Literary Award Winners announced
A journey into Indian classical music by an author, performer and vocalist and an interweaving series of vignettes set in south London have won the UK’s longest-running literary awards.
Acclaimed writers Amit Chaudhuri and Keith Ridgway join the dazzling line-up of authors whose books have won the James Tait Black Prizes, awarded annually by the University of Edinburgh. The winners of the £10,000 prizes were announced by author and broadcaster Sally Magnusson, who hosted the live awards event at the Book Festival on Wednesday evening.
Amit Chaudhuri’s winning book in the biography prize, Finding the Raga: An Improvisation on Indian Music, published by Faber, is a mesmerising exploration of the author’s relationship with North Indian classical music. The author of several acclaimed books and works of poetry, Chaudhuri has also released recordings of his singing North Indian classical music. He was elected Fellow of the Royal Society of Literature in 2009 and has been a Professor of Creative Writing at Ashoka University since 2020.
Biography Judge Dr Simon Cooke, of the University of Edinburgh, called Finding the Raga: An Improvisation on Indian Music “a work of great depth, subtlety, and resonance, which unobtrusively changed the way we thought about music, place, and creativity. Folding the ethos of the raga into its own form, it is a beautifully voiced, quietly subversive masterpiece in the art of listening to the world”.
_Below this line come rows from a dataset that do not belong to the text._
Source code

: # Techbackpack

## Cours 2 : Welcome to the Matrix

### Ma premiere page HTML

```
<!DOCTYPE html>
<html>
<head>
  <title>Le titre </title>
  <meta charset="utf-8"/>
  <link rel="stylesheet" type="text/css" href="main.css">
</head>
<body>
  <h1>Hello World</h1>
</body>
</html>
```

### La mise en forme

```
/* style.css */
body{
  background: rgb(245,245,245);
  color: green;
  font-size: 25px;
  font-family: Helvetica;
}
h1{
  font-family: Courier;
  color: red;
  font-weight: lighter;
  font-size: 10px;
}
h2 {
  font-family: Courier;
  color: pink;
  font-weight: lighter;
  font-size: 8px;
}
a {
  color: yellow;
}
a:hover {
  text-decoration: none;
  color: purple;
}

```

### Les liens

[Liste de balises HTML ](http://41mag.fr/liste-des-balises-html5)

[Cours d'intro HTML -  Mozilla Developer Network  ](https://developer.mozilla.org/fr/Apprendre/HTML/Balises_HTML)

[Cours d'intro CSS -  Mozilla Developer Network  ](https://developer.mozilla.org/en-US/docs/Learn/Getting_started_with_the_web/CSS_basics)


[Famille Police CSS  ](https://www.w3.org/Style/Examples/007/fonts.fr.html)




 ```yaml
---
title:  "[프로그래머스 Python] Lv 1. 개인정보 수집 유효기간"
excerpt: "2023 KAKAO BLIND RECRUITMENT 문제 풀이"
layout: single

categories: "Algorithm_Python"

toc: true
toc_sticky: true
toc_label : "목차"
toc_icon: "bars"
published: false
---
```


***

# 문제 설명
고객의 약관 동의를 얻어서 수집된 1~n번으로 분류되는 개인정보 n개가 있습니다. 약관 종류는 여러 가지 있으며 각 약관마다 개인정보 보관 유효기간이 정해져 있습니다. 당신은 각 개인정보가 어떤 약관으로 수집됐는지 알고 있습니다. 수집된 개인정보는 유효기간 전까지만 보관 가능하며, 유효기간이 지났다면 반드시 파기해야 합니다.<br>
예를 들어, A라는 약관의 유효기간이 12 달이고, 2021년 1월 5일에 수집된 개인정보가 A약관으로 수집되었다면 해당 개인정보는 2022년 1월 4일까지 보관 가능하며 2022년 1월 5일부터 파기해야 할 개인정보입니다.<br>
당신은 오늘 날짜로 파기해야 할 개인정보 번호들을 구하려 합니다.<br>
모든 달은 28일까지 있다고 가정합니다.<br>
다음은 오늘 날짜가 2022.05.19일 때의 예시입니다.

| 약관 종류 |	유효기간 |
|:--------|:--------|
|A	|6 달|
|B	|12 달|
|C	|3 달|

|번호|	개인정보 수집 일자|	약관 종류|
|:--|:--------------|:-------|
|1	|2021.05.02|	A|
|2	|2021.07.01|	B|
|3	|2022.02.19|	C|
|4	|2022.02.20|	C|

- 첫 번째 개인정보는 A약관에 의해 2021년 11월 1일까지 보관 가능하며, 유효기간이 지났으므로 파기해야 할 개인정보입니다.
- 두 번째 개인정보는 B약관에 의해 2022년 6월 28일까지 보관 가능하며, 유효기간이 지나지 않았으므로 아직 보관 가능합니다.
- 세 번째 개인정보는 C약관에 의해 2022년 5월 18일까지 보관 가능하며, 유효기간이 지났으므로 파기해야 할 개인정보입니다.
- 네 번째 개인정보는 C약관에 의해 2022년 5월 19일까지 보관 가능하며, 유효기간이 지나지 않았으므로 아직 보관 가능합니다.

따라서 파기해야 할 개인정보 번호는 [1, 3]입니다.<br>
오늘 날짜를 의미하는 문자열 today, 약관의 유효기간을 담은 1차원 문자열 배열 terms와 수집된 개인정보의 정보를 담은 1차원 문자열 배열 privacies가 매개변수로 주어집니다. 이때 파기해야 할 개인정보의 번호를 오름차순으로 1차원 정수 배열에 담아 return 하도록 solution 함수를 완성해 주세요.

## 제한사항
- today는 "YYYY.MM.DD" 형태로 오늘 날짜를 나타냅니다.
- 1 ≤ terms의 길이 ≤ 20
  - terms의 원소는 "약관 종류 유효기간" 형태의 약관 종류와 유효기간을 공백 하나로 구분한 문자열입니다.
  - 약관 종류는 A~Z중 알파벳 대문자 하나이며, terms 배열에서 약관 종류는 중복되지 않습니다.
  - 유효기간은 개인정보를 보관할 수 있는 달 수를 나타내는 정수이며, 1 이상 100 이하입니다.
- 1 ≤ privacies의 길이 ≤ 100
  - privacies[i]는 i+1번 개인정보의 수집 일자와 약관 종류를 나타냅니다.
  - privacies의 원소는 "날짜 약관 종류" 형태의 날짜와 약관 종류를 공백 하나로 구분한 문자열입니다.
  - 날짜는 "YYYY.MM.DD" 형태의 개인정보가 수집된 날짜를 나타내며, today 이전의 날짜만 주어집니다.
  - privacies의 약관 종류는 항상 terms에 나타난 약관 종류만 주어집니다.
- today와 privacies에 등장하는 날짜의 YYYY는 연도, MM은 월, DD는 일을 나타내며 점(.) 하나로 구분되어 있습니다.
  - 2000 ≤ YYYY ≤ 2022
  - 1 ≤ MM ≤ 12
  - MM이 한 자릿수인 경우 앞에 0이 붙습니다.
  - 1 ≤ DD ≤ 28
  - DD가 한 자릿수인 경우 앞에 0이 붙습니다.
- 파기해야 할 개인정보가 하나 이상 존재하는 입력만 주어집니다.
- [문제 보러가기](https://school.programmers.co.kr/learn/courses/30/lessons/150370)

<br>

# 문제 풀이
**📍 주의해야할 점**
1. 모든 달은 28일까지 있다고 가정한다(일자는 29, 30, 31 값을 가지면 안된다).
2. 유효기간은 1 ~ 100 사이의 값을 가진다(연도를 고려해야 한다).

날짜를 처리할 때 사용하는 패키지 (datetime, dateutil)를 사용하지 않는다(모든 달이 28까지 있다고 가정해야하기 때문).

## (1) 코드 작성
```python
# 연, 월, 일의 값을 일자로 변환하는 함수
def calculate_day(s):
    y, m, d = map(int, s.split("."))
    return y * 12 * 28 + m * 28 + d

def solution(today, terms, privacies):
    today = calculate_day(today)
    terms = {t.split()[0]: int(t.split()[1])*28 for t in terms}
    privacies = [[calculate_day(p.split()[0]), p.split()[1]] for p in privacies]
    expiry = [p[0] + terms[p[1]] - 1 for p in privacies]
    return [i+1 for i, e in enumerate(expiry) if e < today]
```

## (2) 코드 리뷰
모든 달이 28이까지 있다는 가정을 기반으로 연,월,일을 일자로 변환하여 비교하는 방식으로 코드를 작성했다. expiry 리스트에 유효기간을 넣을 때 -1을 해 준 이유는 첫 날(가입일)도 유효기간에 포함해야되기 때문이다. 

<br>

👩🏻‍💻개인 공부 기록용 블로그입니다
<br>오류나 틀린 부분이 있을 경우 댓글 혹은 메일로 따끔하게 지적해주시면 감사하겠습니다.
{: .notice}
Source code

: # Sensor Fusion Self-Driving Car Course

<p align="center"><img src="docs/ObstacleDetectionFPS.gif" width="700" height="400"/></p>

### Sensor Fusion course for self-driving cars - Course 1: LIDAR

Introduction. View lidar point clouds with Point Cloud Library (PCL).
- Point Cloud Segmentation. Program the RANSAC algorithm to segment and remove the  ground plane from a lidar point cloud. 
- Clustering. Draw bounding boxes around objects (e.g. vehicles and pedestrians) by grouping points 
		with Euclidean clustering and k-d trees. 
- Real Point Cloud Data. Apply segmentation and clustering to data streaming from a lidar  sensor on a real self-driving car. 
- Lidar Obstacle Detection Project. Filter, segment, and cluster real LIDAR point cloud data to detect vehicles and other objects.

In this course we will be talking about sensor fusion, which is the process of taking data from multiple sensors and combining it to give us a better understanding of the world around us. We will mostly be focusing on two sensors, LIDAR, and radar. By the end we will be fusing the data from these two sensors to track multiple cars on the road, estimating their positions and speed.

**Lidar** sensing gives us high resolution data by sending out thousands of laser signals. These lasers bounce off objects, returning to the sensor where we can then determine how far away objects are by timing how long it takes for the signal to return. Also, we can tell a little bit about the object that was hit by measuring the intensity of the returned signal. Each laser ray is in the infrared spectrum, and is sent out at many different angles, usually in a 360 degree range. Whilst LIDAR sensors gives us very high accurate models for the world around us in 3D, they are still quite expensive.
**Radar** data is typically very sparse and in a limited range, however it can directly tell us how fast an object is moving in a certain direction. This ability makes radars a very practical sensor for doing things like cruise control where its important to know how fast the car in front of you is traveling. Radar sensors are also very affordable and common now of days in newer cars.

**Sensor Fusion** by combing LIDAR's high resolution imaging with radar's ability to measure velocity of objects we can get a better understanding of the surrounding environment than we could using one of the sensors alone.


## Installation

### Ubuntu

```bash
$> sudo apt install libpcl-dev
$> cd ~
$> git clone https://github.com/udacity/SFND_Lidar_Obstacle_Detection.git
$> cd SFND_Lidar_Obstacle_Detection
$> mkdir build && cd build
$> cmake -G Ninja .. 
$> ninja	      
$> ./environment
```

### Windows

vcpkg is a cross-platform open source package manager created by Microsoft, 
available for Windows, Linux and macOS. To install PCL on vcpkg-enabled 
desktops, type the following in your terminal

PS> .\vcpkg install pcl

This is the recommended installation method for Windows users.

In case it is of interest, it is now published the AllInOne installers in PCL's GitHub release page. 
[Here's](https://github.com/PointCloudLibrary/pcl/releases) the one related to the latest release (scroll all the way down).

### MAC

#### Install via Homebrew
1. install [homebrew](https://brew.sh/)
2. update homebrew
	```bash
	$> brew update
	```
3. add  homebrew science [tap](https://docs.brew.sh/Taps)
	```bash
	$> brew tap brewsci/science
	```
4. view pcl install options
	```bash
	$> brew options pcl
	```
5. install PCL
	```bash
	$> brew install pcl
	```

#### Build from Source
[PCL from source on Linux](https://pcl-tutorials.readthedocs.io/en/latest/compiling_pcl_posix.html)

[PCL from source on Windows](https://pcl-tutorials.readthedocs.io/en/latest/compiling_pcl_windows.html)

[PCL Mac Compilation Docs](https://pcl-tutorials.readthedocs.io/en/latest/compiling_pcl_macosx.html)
Keith Ridgway’s winning book in the fiction prize, A Shock, published by Picador, follows several different characters living in south London. Over nine overlapping chapters the novel shines a spotlight on their lives and relationships. Born in Dublin and based in London, Ridgway’s writing has appeared in The New Yorker, Granta, Zoetrope - All Story and many other magazines. His is a winner of the Prix Femina Étranger, The Rooney Prize for Irish Literature, and the O. Henry Award. A Shock is his fifth novel and first in eight years.
Fiction Judge Dr Benjamin Bateman, of the University of Edinburgh, called A Shock “a sensitive, creative, and highly humane examination of lives that, in so much other fiction, would be relegated to the status of minor characters”.
The James Tait Black Prizes are for the best works of fiction and biography during the previous 12 months. They are the only major British book awards judged by literature scholars and students. The prizes are awarded by the University of Edinburgh’s English Literature department, which is the oldest in the world.
The biography shortlist also featured: A Little Devil in America: In Praise of Black Performance by Hanif Abdurraqib (Allen Lane); In Memory of Memory: A Romance by Maria Stepanova, translated by Sasha Dugdale (Fitzcarraldo Editions); and Burning Man: The Ascent of DH Lawrence by Frances Wilson (Bloomsbury).
The fiction shortlist also featured: English Magic by Uschi Gatward (Galley Beggar Press); Libertie by Kaitlyn Greenidge (Serpent’s Tail) and Memorial by Bryan Washington (Atlantic Books).